|The physiological role of riboflavin transporter and involvement of FMN-riboswitch in its gene expression in Corynebacterium glutamicum.
Appl. Microbiol. Biotechnol. 98: 4159-4168. 2014.
N. Takemoto, Y. Tanaka, M. Inui and H. Yukawa.
|Riboflavin is a precursor of flavin mononucleotide (FMN) and flavin adenine
dinucleotide (FAD), which work as cofactors of numerous enzymes. Understanding
the supply system of these cofactors in bacteria, particularly those used
for industrial production of value added chemicals, is important given
the pivotal role the cofactors play in substrate metabolism. In this work,
we examined the effect of disruption of riboflavin utilization genes on
cell growth, cytoplasmic flavin levels, and expression of riboflavin transporter
in Corynebacterium glutamicum. Disruption of the ribA gene that encodes bifunctional GTP cyclohydrolase II/3,4-dihydroxy-2-butanone 4-phosphate synthase in C. glutamicum suppressed growth in the absence of supplemental riboflavin. The growth
was fully recovered upon supplementation with 1 μM riboflavin, albeit at
reduced intracellular concentrations of FMN and FAD during the log phase.

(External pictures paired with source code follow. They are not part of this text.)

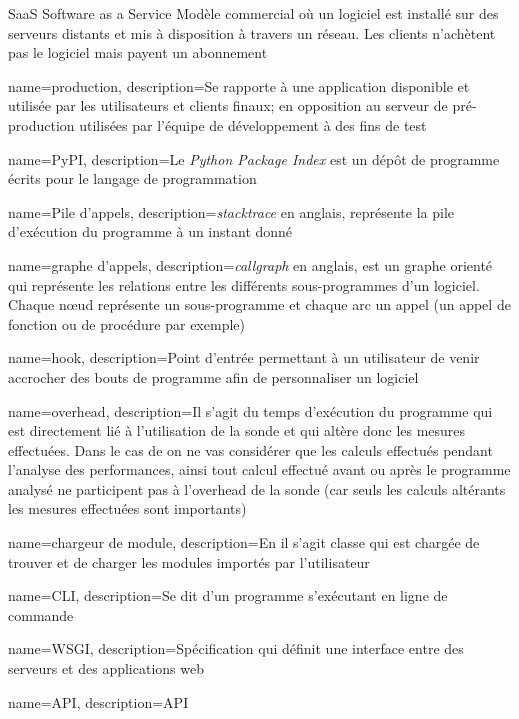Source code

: \usepackage{xparse}
 {
}

  {SaaS}            %
  {Software as a Service}  %
  {Modèle commercial o\`u un logiciel est installé sur des serveurs distants et mis à disposition à travers un réseau. Les clients n'achètent pas le logiciel mais payent un abonnement} %

{
  name=production,
  description=Se rapporte à une application disponible et utilisée par les utilisateurs et clients finaux; en opposition au serveur de pré-production utilisées par l'équipe de développement à des fins de test
}
 
{
  name=PyPI,
  description=Le \emph{Python Package Index} est un dépôt de programme écrits pour le langage de programmation \Python
}
 
{
  name=Pile d'appels,
  description={\emph{stacktrace} en anglais, représente la pile d'exécution du programme à un instant donné}
}
 
{
  name=graphe d'appels,
  description={\emph{callgraph} en anglais, est un graphe orienté qui représente les relations entre les différents sous-programmes d'un logiciel. Chaque nœud représente un sous-programme et chaque arc un appel (un appel de fonction ou de procédure par exemple)}
}
 
{
  name=hook,
  description=Point d'entrée permettant à un utilisateur de venir accrocher des bouts de programme afin de personnaliser un logiciel
}
 
{
  name=overhead,
  description={Il s'agit du temps d'exécution du programme qui est directement lié à l'utilisation de la sonde et qui altère donc les mesures effectuées. Dans le cas de \Blackfire on ne vas considérer que les calculs effectués pendant l'analyse des performances, ainsi tout calcul effectué avant ou après le programme analysé ne participent pas à l'overhead de la sonde (car seuls les calculs altérants les mesures effectuées sont importants)}
}
 
{
  name=chargeur de module,
  description={En \Python il s'agit classe qui est chargée de trouver et de charger les modules importés par l'utilisateur}
}
 
{
  name=CLI,
  description=Se dit d'un programme s'exécutant en ligne de commande
}
 
{
  name=WSGI,
  description=Spécification qui définit une interface entre des serveurs et des applications web \Python
}
 
{
  name=API,
  description=API
}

Concomitant disruption of the ribA and ribM gene that encodes a riboflavin transporter exacerbated supplemental riboflavin requirement from 1 μM to 50 μM. RibM expression in FMN-rich cells was about 100-fold lower than that in FMN-limited cells. Mutations in putative FMN-riboswitch present immediately upstream of the ribM gene abolished the FMN response. This 5′UTR sequence of ribM constitutes a functional FMN-riboswitch in C. glutamicum.